Incidence, predictors and clinical outcome of early bleeding events in patients undergoing a left ventricular assist device implant

Abstract

INTRODUCTION

Left ventricular assist devices (LVADs) have evolved to an accepted treatment option for patients with end-stage heart failure, either as a bridge to transplant or as destination therapy for patients ineligible for a heart transplant [1, 2]. The use of LVADs has grown exponentially over the last decade, with currently more than 2000 LVADs implanted yearly in the USA [1].

Although an improvement in survival and a reduction in adverse events after LVAD implantation have been reported over time, the adverse event rate remains high [1]. The Interagency Registry for Mechanically Assisted Circulatory Support reports that bleeding is the most common adverse event followed by infection and cardiac arrhythmia [1]. In addition, the recent European Registry for Patients with Mechanical Circulatory Support registry reports that a major bleeding event within the first 3 months is the most frequently observed adverse event after LVAD implantation [6.45 (95% confidence interval 5.62–7.36) events per 100 patient-months] followed by major infection [3]. The main focus, however, is on late gastrointestinal and neurological bleeding events. Consequently, the literature regarding early bleeding events requiring surgical exploration is limited.

Early bleeding may delay recovery and extend the period of hospitalization and can be life-threatening when it leads to haemodynamic compromise. In addition, the abundant use of transfusions may lead to sensitization, right heart failure and a longer waiting time for a heart transplant [4–6]. Therefore, it is important to identify risk factors for bleeding events and predictors to guide protocols for their prevention and diagnosis.

This study was designed to investigate the incidence, predictors and clinical outcome of early bleeding events requiring thoracic surgical re-exploration or transfusion in the postoperative period after LVAD implantation.

METHODS

Study design

We conducted a retrospective cohort study evaluating all HeartMate II (HMII) and HeartMate 3 (HM3) continuous-flow LVAD (Abbott, Chicago, IL, USA) implanted between December 2006 and February 2017 in the Thoraxcenter, Erasmus MC, University Medical Center Rotterdam, Netherlands, a tertiary referral centre. This study was approved by the institutional review board of the Erasmus MC (MEC-2017-1013).

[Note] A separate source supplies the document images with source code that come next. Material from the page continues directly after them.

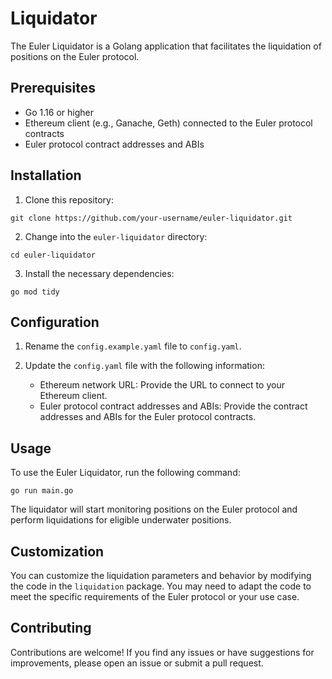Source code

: # Liquidator

The Euler Liquidator is a Golang application that facilitates the liquidation of positions on the Euler protocol.

## Prerequisites

- Go 1.16 or higher
- Ethereum client (e.g., Ganache, Geth) connected to the Euler protocol contracts
- Euler protocol contract addresses and ABIs

## Installation

1. Clone this repository:

```
git clone https://github.com/your-username/euler-liquidator.git
```

2. Change into the `euler-liquidator` directory:

```
cd euler-liquidator
```

3. Install the necessary dependencies:

```
go mod tidy
```

## Configuration

1. Rename the `config.example.yaml` file to `config.yaml`.

2. Update the `config.yaml` file with the following information:

   - Ethereum network URL: Provide the URL to connect to your Ethereum client.
   - Euler protocol contract addresses and ABIs: Provide the contract addresses and ABIs for the Euler protocol contracts.

## Usage

To use the Euler Liquidator, run the following command:

```
go run main.go
```

The liquidator will start monitoring positions on the Euler protocol and perform liquidations for eligible underwater positions.

## Customization

You can customize the liquidation parameters and behavior by modifying the code in the `liquidation` package. You may need to adapt the code to meet the specific requirements of the Euler protocol or your use case.

## Contributing

Contributions are welcome! If you find any issues or have suggestions for improvements, please open an issue or submit a pull request.
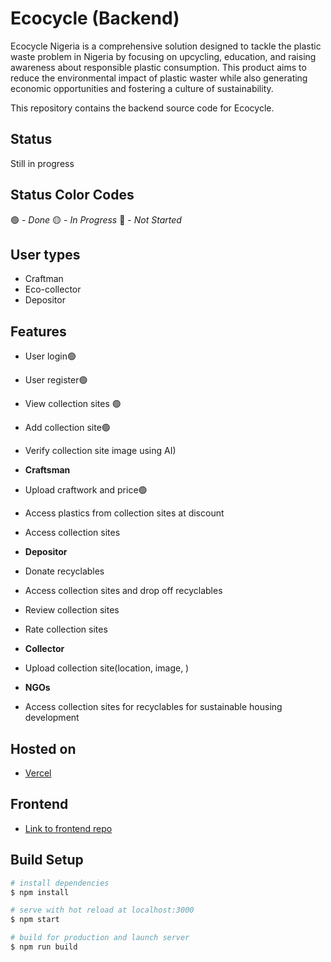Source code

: # Ecocycle (Backend)
Ecocycle Nigeria is a comprehensive solution designed to tackle the plastic waste problem in Nigeria by focusing on upcycling, education, and raising awareness about responsible plastic consumption. This product aims to reduce the environmental impact of plastic waster while also generating economic opportunities and fostering a culture of sustainability.

This repository contains the backend source code for Ecocycle.

## Status
Still in progress 

## Status Color Codes
🟢 - _Done_
🟡 - _In Progress_
🔴 - _Not Started_

## User types
- Craftman
- Eco-collector
- Depositor

## Features
- User login🟢
- User register🟢
- View collection sites 🟢
- Add collection site🟢
- Verify collection site image using AI)
- **Craftsman**
- Upload craftwork and price🟢
- Access plastics from collection sites at discount
- Access collection sites
- **Depositor**
- Donate recyclables
- Access collection sites and drop off recyclables
- Review collection sites
- Rate collection sites
- **Collector**
- Upload collection site(location, image, )

- **NGOs**
- Access collection sites for recyclables for sustainable housing development

## Hosted on
- [Vercel](https://ecocycle.vercel.app)

## Frontend
- [Link to frontend repo](https://github.com/ty-codes/Ecocycle_frontend)

## Build Setup

```bash
# install dependencies
$ npm install

# serve with hot reload at localhost:3000
$ npm start

# build for production and launch server
$ npm run build

```

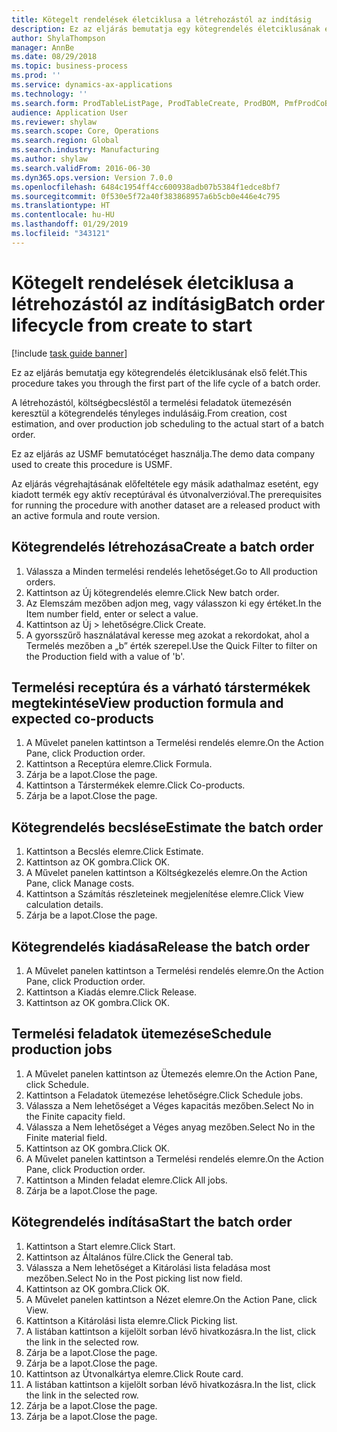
 ```yaml
---
title: Kötegelt rendelések életciklusa a létrehozástól az indításig
description: Ez az eljárás bemutatja egy kötegrendelés életciklusának első felét.
author: ShylaThompson
manager: AnnBe
ms.date: 08/29/2018
ms.topic: business-process
ms.prod: ''
ms.service: dynamics-ax-applications
ms.technology: ''
ms.search.form: ProdTableListPage, ProdTableCreate, ProdBOM, PmfProdCoBy, ProdParmCostEstimation, ProdCalcTrans, ProdParmRelease, ProdSchedule, ProdRouteJob, ProdParmStartUp, ProdJournalTransBOM, ProdJournalTransRoute
audience: Application User
ms.reviewer: shylaw
ms.search.scope: Core, Operations
ms.search.region: Global
ms.search.industry: Manufacturing
ms.author: shylaw
ms.search.validFrom: 2016-06-30
ms.dyn365.ops.version: Version 7.0.0
ms.openlocfilehash: 6484c1954ff4cc600938adb07b5384f1edce8bf7
ms.sourcegitcommit: 0f530e5f72a40f383868957a6b5cb0e446e4c795
ms.translationtype: HT
ms.contentlocale: hu-HU
ms.lasthandoff: 01/29/2019
ms.locfileid: "343121"
---
```

# <a name="batch-order-lifecycle-from-create-to-start"></a><span data-ttu-id="7da75-103">Kötegelt rendelések életciklusa a létrehozástól az indításig</span><span class="sxs-lookup"><span data-stu-id="7da75-103">Batch order lifecycle from create to start</span></span>

[!include [task guide banner](../../includes/task-guide-banner.md)]

<span data-ttu-id="7da75-104">Ez az eljárás bemutatja egy kötegrendelés életciklusának első felét.</span><span class="sxs-lookup"><span data-stu-id="7da75-104">This procedure takes you through the first part of the life cycle of a batch order.</span></span>

<span data-ttu-id="7da75-105">A létrehozástól, költségbecsléstől a termelési feladatok ütemezésén keresztül a kötegrendelés tényleges indulásáig.</span><span class="sxs-lookup"><span data-stu-id="7da75-105">From creation, cost estimation, and over production job scheduling to the actual start of a batch order.</span></span>



<span data-ttu-id="7da75-106">Ez az eljárás az USMF bemutatócéget használja.</span><span class="sxs-lookup"><span data-stu-id="7da75-106">The demo data company used to create this procedure is USMF.</span></span> 



<span data-ttu-id="7da75-107">Az eljárás végrehajtásának előfeltétele egy másik adathalmaz esetént, egy kiadott termék egy aktív receptúrával és útvonalverzióval.</span><span class="sxs-lookup"><span data-stu-id="7da75-107">The prerequisites for running the procedure with another dataset are a released product with an active formula and route version.</span></span>


## <a name="create-a-batch-order"></a><span data-ttu-id="7da75-108">Kötegrendelés létrehozása</span><span class="sxs-lookup"><span data-stu-id="7da75-108">Create a batch order</span></span>
1. <span data-ttu-id="7da75-109">Válassza a Minden termelési rendelés lehetőséget.</span><span class="sxs-lookup"><span data-stu-id="7da75-109">Go to All production orders.</span></span>
2. <span data-ttu-id="7da75-110">Kattintson az Új kötegrendelés elemre.</span><span class="sxs-lookup"><span data-stu-id="7da75-110">Click New batch order.</span></span>
3. <span data-ttu-id="7da75-111">Az Elemszám mezőben adjon meg, vagy válasszon ki egy értéket.</span><span class="sxs-lookup"><span data-stu-id="7da75-111">In the Item number field, enter or select a value.</span></span>
4. <span data-ttu-id="7da75-112">Kattintson az Új > lehetőségre.</span><span class="sxs-lookup"><span data-stu-id="7da75-112">Click Create.</span></span>
5. <span data-ttu-id="7da75-113">A gyorsszűrő használatával keresse meg azokat a rekordokat, ahol a Termelés mezőben a „b” érték szerepel.</span><span class="sxs-lookup"><span data-stu-id="7da75-113">Use the Quick Filter to filter on the Production field with a value of 'b'.</span></span>

## <a name="view-production-formula-and-expected-co-products"></a><span data-ttu-id="7da75-114">Termelési receptúra és a várható társtermékek megtekintése</span><span class="sxs-lookup"><span data-stu-id="7da75-114">View production formula and expected co-products</span></span>
1. <span data-ttu-id="7da75-115">A Művelet panelen kattintson a Termelési rendelés elemre.</span><span class="sxs-lookup"><span data-stu-id="7da75-115">On the Action Pane, click Production order.</span></span>
2. <span data-ttu-id="7da75-116">Kattintson a Receptúra elemre.</span><span class="sxs-lookup"><span data-stu-id="7da75-116">Click Formula.</span></span>
3. <span data-ttu-id="7da75-117">Zárja be a lapot.</span><span class="sxs-lookup"><span data-stu-id="7da75-117">Close the page.</span></span>
4. <span data-ttu-id="7da75-118">Kattintson a Társtermékek elemre.</span><span class="sxs-lookup"><span data-stu-id="7da75-118">Click Co-products.</span></span>
5. <span data-ttu-id="7da75-119">Zárja be a lapot.</span><span class="sxs-lookup"><span data-stu-id="7da75-119">Close the page.</span></span>

## <a name="estimate-the-batch-order"></a><span data-ttu-id="7da75-120">Kötegrendelés becslése</span><span class="sxs-lookup"><span data-stu-id="7da75-120">Estimate the batch order</span></span>
1. <span data-ttu-id="7da75-121">Kattintson a Becslés elemre.</span><span class="sxs-lookup"><span data-stu-id="7da75-121">Click Estimate.</span></span>
2. <span data-ttu-id="7da75-122">Kattintson az OK gombra.</span><span class="sxs-lookup"><span data-stu-id="7da75-122">Click OK.</span></span>
3. <span data-ttu-id="7da75-123">A Művelet panelen kattintson a Költségkezelés elemre.</span><span class="sxs-lookup"><span data-stu-id="7da75-123">On the Action Pane, click Manage costs.</span></span>
4. <span data-ttu-id="7da75-124">Kattintson a Számítás részleteinek megjelenítése elemre.</span><span class="sxs-lookup"><span data-stu-id="7da75-124">Click View calculation details.</span></span>
5. <span data-ttu-id="7da75-125">Zárja be a lapot.</span><span class="sxs-lookup"><span data-stu-id="7da75-125">Close the page.</span></span>

## <a name="release-the-batch-order"></a><span data-ttu-id="7da75-126">Kötegrendelés kiadása</span><span class="sxs-lookup"><span data-stu-id="7da75-126">Release the batch order</span></span>
1. <span data-ttu-id="7da75-127">A Művelet panelen kattintson a Termelési rendelés elemre.</span><span class="sxs-lookup"><span data-stu-id="7da75-127">On the Action Pane, click Production order.</span></span>
2. <span data-ttu-id="7da75-128">Kattintson a Kiadás elemre.</span><span class="sxs-lookup"><span data-stu-id="7da75-128">Click Release.</span></span>
3. <span data-ttu-id="7da75-129">Kattintson az OK gombra.</span><span class="sxs-lookup"><span data-stu-id="7da75-129">Click OK.</span></span>

## <a name="schedule-production-jobs"></a><span data-ttu-id="7da75-130">Termelési feladatok ütemezése</span><span class="sxs-lookup"><span data-stu-id="7da75-130">Schedule production jobs</span></span>
1. <span data-ttu-id="7da75-131">A Művelet panelen kattintson az Ütemezés elemre.</span><span class="sxs-lookup"><span data-stu-id="7da75-131">On the Action Pane, click Schedule.</span></span>
2. <span data-ttu-id="7da75-132">Kattintson a Feladatok ütemezése lehetőségre.</span><span class="sxs-lookup"><span data-stu-id="7da75-132">Click Schedule jobs.</span></span>
3. <span data-ttu-id="7da75-133">Válassza a Nem lehetőséget a Véges kapacitás mezőben.</span><span class="sxs-lookup"><span data-stu-id="7da75-133">Select No in the Finite capacity field.</span></span>
4. <span data-ttu-id="7da75-134">Válassza a Nem lehetőséget a Véges anyag mezőben.</span><span class="sxs-lookup"><span data-stu-id="7da75-134">Select No in the Finite material field.</span></span>
5. <span data-ttu-id="7da75-135">Kattintson az OK gombra.</span><span class="sxs-lookup"><span data-stu-id="7da75-135">Click OK.</span></span>
6. <span data-ttu-id="7da75-136">A Művelet panelen kattintson a Termelési rendelés elemre.</span><span class="sxs-lookup"><span data-stu-id="7da75-136">On the Action Pane, click Production order.</span></span>
7. <span data-ttu-id="7da75-137">Kattintson a Minden feladat elemre.</span><span class="sxs-lookup"><span data-stu-id="7da75-137">Click All jobs.</span></span>
8. <span data-ttu-id="7da75-138">Zárja be a lapot.</span><span class="sxs-lookup"><span data-stu-id="7da75-138">Close the page.</span></span>

## <a name="start-the-batch-order"></a><span data-ttu-id="7da75-139">Kötegrendelés indítása</span><span class="sxs-lookup"><span data-stu-id="7da75-139">Start the batch order</span></span>
1. <span data-ttu-id="7da75-140">Kattintson a Start elemre.</span><span class="sxs-lookup"><span data-stu-id="7da75-140">Click Start.</span></span>
2. <span data-ttu-id="7da75-141">Kattintson az Általános fülre.</span><span class="sxs-lookup"><span data-stu-id="7da75-141">Click the General tab.</span></span>
3. <span data-ttu-id="7da75-142">Válassza a Nem lehetőséget a Kitárolási lista feladása most mezőben.</span><span class="sxs-lookup"><span data-stu-id="7da75-142">Select No in the Post picking list now field.</span></span>
4. <span data-ttu-id="7da75-143">Kattintson az OK gombra.</span><span class="sxs-lookup"><span data-stu-id="7da75-143">Click OK.</span></span>
5. <span data-ttu-id="7da75-144">A Művelet panelen kattintson a Nézet elemre.</span><span class="sxs-lookup"><span data-stu-id="7da75-144">On the Action Pane, click View.</span></span>
6. <span data-ttu-id="7da75-145">Kattintson a Kitárolási lista elemre.</span><span class="sxs-lookup"><span data-stu-id="7da75-145">Click Picking list.</span></span>
7. <span data-ttu-id="7da75-146">A listában kattintson a kijelölt sorban lévő hivatkozásra.</span><span class="sxs-lookup"><span data-stu-id="7da75-146">In the list, click the link in the selected row.</span></span>
8. <span data-ttu-id="7da75-147">Zárja be a lapot.</span><span class="sxs-lookup"><span data-stu-id="7da75-147">Close the page.</span></span>
9. <span data-ttu-id="7da75-148">Zárja be a lapot.</span><span class="sxs-lookup"><span data-stu-id="7da75-148">Close the page.</span></span>
10. <span data-ttu-id="7da75-149">Kattintson az Útvonalkártya elemre.</span><span class="sxs-lookup"><span data-stu-id="7da75-149">Click Route card.</span></span>
11. <span data-ttu-id="7da75-150">A listában kattintson a kijelölt sorban lévő hivatkozásra.</span><span class="sxs-lookup"><span data-stu-id="7da75-150">In the list, click the link in the selected row.</span></span>
12. <span data-ttu-id="7da75-151">Zárja be a lapot.</span><span class="sxs-lookup"><span data-stu-id="7da75-151">Close the page.</span></span>
13. <span data-ttu-id="7da75-152">Zárja be a lapot.</span><span class="sxs-lookup"><span data-stu-id="7da75-152">Close the page.</span></span>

The primary outcome was the occurrence of an early bleeding event, defined as the need for surgical thoracic re-exploration due to bleeding (loss or accumulation) or transfusion with >4 units of packed red blood cells (PRBCs) before discharge. The indication for re-exploration was assessed by a heart team that consisted of a cardiothoracic surgeon or a cardiologist and/or intensivist and was based on one of the following criteria: the need for transfusion(s) despite well-regulated anticoagulation parameters; haemodynamic instability and the need for inotropes or vasopressors due to tamponade/pericardial effusion (diagnosed by ultrasonography); reduced LVAD flow despite optimal filling and fluid status; reduced mixed venous oxygen blood saturation (SvO₂) and increased lactate, haemothorax (diagnosed on radiograph or ultrasonography) or persistent excessive thoracic tube production. The secondary outcome was all-cause mortality. Patients were classified into 2 groups based on the occurrence of an early bleeding event.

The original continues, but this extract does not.